▶ _DATA UNDER STUDY_:
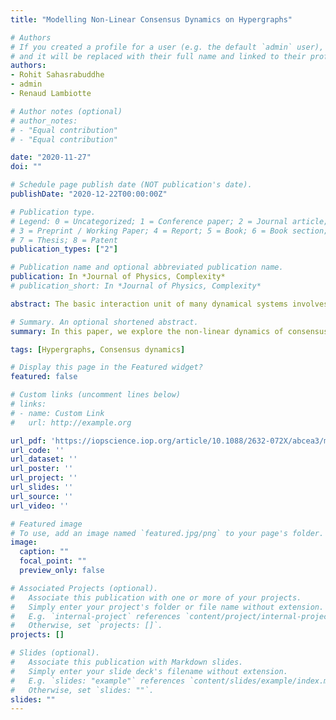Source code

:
 ```yaml
---
title: "Modelling Non-Linear Consensus Dynamics on Hypergraphs"

# Authors
# If you created a profile for a user (e.g. the default `admin` user), write the username (folder name) here 
# and it will be replaced with their full name and linked to their profile.
authors:
- Rohit Sahasrabuddhe
- admin
- Renaud Lambiotte

# Author notes (optional)
# author_notes:
# - "Equal contribution"
# - "Equal contribution"

date: "2020-11-27"
doi: ""

# Schedule page publish date (NOT publication's date).
publishDate: "2020-12-22T00:00:00Z"

# Publication type.
# Legend: 0 = Uncategorized; 1 = Conference paper; 2 = Journal article;
# 3 = Preprint / Working Paper; 4 = Report; 5 = Book; 6 = Book section;
# 7 = Thesis; 8 = Patent
publication_types: ["2"]

# Publication name and optional abbreviated publication name.
publication: In *Journal of Physics, Complexity*
# publication_short: In *Journal of Physics, Complexity*

abstract: The basic interaction unit of many dynamical systems involves more than two nodes. In such situations where networks are not an appropriate modelling framework, it has recently become increasingly popular to turn to higher-order models, including hypergraphs. In this paper, we explore the non-linear dynamics of consensus on hypergraphs, allowing for interactions within hyperedges of any cardinality. After discussing the different ways in which non-linearities can be incorporated in the dynamical model, building on different sociological theories, we explore its mathematical properties and perform simulations to investigate them numerically. After focussing on synthetic hypergraphs, namely on block hypergraphs, we investigate the dynamics on real-world structures, and explore in detail the role of involvement and stubbornness on polarisation.

# Summary. An optional shortened abstract.
summary: In this paper, we explore the non-linear dynamics of consensus on hypergraphs, extending the previously introduced three-body consensus model (3CM) to hyperedges of any cardinality.

tags: [Hypergraphs, Consensus dynamics]

# Display this page in the Featured widget?
featured: false

# Custom links (uncomment lines below)
# links:
# - name: Custom Link
#   url: http://example.org

url_pdf: 'https://iopscience.iop.org/article/10.1088/2632-072X/abcea3/meta'
url_code: ''
url_dataset: ''
url_poster: ''
url_project: ''
url_slides: ''
url_source: ''
url_video: ''

# Featured image
# To use, add an image named `featured.jpg/png` to your page's folder. 
image:
  caption: ""
  focal_point: ""
  preview_only: false

# Associated Projects (optional).
#   Associate this publication with one or more of your projects.
#   Simply enter your project's folder or file name without extension.
#   E.g. `internal-project` references `content/project/internal-project/index.md`.
#   Otherwise, set `projects: []`.
projects: []

# Slides (optional).
#   Associate this publication with Markdown slides.
#   Simply enter your slide deck's filename without extension.
#   E.g. `slides: "example"` references `content/slides/example/index.md`.
#   Otherwise, set `slides: ""`.
slides: ""
---
```



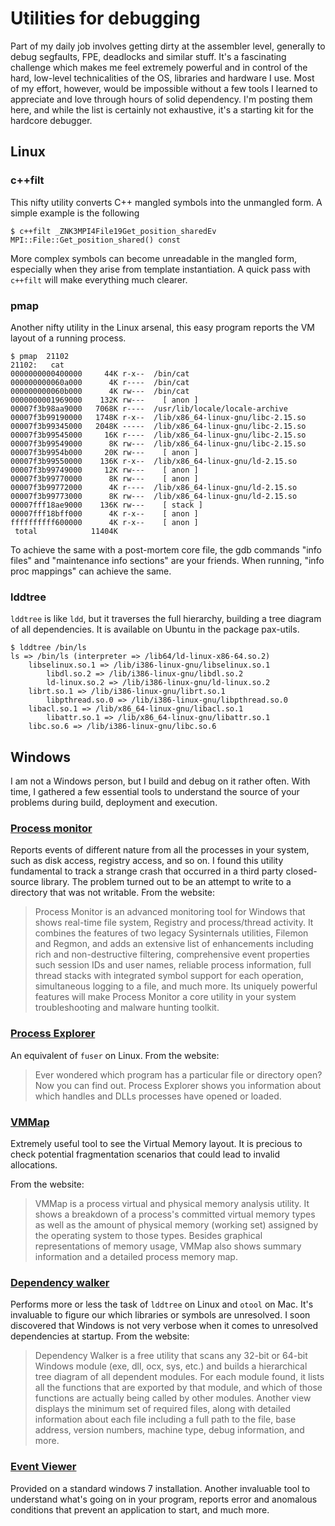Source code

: Utilities for debugging
=======================

Part of my daily job involves getting dirty at the assembler level,
generally to debug segfaults, FPE, deadlocks and similar stuff. It\'s a
fascinating challenge which makes me feel extremely powerful and in
control of the hard, low-level technicalities of the OS, libraries and
hardware I use. Most of my effort, however, would be impossible without
a few tools I learned to appreciate and love through hours of solid
dependency. I\'m posting them here, and while the list is certainly not
exhaustive, it\'s a starting kit for the hardcore debugger.

Linux
-----

### c++filt

This nifty utility converts C++ mangled symbols into the unmangled form.
A simple example is the following

``` {.console}
$ c++filt _ZNK3MPI4File19Get_position_sharedEv
MPI::File::Get_position_shared() const
```

More complex symbols can become unreadable in the mangled form,
especially when they arise from template instantiation. A quick pass
with `c++filt` will make everything much clearer.

### pmap

Another nifty utility in the Linux arsenal, this easy program reports
the VM layout of a running process.

``` {.console}
$ pmap  21102
21102:   cat
0000000000400000     44K r-x--  /bin/cat
000000000060a000      4K r----  /bin/cat
000000000060b000      4K rw---  /bin/cat
0000000001969000    132K rw---    [ anon ]
00007f3b98aa9000   7068K r----  /usr/lib/locale/locale-archive
00007f3b99190000   1748K r-x--  /lib/x86_64-linux-gnu/libc-2.15.so
00007f3b99345000   2048K -----  /lib/x86_64-linux-gnu/libc-2.15.so
00007f3b99545000     16K r----  /lib/x86_64-linux-gnu/libc-2.15.so
00007f3b99549000      8K rw---  /lib/x86_64-linux-gnu/libc-2.15.so
00007f3b9954b000     20K rw---    [ anon ]
00007f3b99550000    136K r-x--  /lib/x86_64-linux-gnu/ld-2.15.so
00007f3b99749000     12K rw---    [ anon ]
00007f3b99770000      8K rw---    [ anon ]
00007f3b99772000      4K r----  /lib/x86_64-linux-gnu/ld-2.15.so
00007f3b99773000      8K rw---  /lib/x86_64-linux-gnu/ld-2.15.so
00007fff18ae9000    136K rw---    [ stack ]
00007fff18bff000      4K r-x--    [ anon ]
ffffffffff600000      4K r-x--    [ anon ]
 total            11404K
```

To achieve the same with a post-mortem core file, the gdb commands
\"info files\" and \"maintenance info sections\" are your friends. When
running, \"info proc mappings\" can achieve the same.

### lddtree

`lddtree` is like `ldd`, but it traverses the full hierarchy, building a
tree diagram of all dependencies. It is available on Ubuntu in the
package pax-utils.

``` {.console}
$ lddtree /bin/ls
ls => /bin/ls (interpreter => /lib64/ld-linux-x86-64.so.2)
    libselinux.so.1 => /lib/i386-linux-gnu/libselinux.so.1
        libdl.so.2 => /lib/i386-linux-gnu/libdl.so.2
        ld-linux.so.2 => /lib/i386-linux-gnu/ld-linux.so.2
    librt.so.1 => /lib/i386-linux-gnu/librt.so.1
        libpthread.so.0 => /lib/i386-linux-gnu/libpthread.so.0
    libacl.so.1 => /lib/x86_64-linux-gnu/libacl.so.1
        libattr.so.1 => /lib/x86_64-linux-gnu/libattr.so.1
    libc.so.6 => /lib/i386-linux-gnu/libc.so.6
```

Windows
-------

I am not a Windows person, but I build and debug on it rather often.
With time, I gathered a few essential tools to understand the source of
your problems during build, deployment and execution.

### [Process monitor](http://technet.microsoft.com/en-us/sysinternals/bb896645.aspx)

Reports events of different nature from all the processes in your
system, such as disk access, registry access, and so on. I found this
utility fundamental to track a strange crash that occurred in a third
party closed-source library. The problem turned out to be an attempt to
write to a directory that was not writable. From the website:

> Process Monitor is an advanced monitoring tool for Windows that shows
> real-time file system, Registry and process/thread activity. It
> combines the features of two legacy Sysinternals utilities, Filemon
> and Regmon, and adds an extensive list of enhancements including rich
> and non-destructive filtering, comprehensive event properties such
> session IDs and user names, reliable process information, full thread
> stacks with integrated symbol support for each operation, simultaneous
> logging to a file, and much more. Its uniquely powerful features will
> make Process Monitor a core utility in your system troubleshooting and
> malware hunting toolkit.

### [Process Explorer](http://technet.microsoft.com/en-us/sysinternals/bb896653.aspx)

An equivalent of `fuser` on Linux. From the website:

> Ever wondered which program has a particular file or directory open?
> Now you can find out. Process Explorer shows you information about
> which handles and DLLs processes have opened or loaded.

### [VMMap](http://technet.microsoft.com/en-us/sysinternals/dd535533.aspx)

Extremely useful tool to see the Virtual Memory layout. It is precious
to check potential fragmentation scenarios that could lead to invalid
allocations.

From the website:

> VMMap is a process virtual and physical memory analysis utility. It
> shows a breakdown of a process\'s committed virtual memory types as
> well as the amount of physical memory (working set) assigned by the
> operating system to those types. Besides graphical representations of
> memory usage, VMMap also shows summary information and a detailed
> process memory map.

### [Dependency walker](http://www.dependencywalker.com/)

Performs more or less the task of `lddtree` on Linux and `otool` on Mac.
It\'s invaluable to figure our which libraries or symbols are
unresolved. I soon discovered that Windows is not very verbose when it
comes to unresolved dependencies at startup. From the website:

> Dependency Walker is a free utility that scans any 32-bit or 64-bit
> Windows module (exe, dll, ocx, sys, etc.) and builds a hierarchical
> tree diagram of all dependent modules. For each module found, it lists
> all the functions that are exported by that module, and which of those
> functions are actually being called by other modules. Another view
> displays the minimum set of required files, along with detailed
> information about each file including a full path to the file, base
> address, version numbers, machine type, debug information, and more.

### [Event Viewer](http://windows.microsoft.com/en-us/windows/open-event-viewer#1TC=windows-7)

Provided on a standard windows 7 installation. Another invaluable tool
to understand what\'s going on in your program, reports error and
anomalous conditions that prevent an application to start, and much
more.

▶ _TASK TO CARRY OUT_: Tally the lines in the records above that hold the word "full", and give only that number.

▶ _PROBLEM SOLUTION_: 4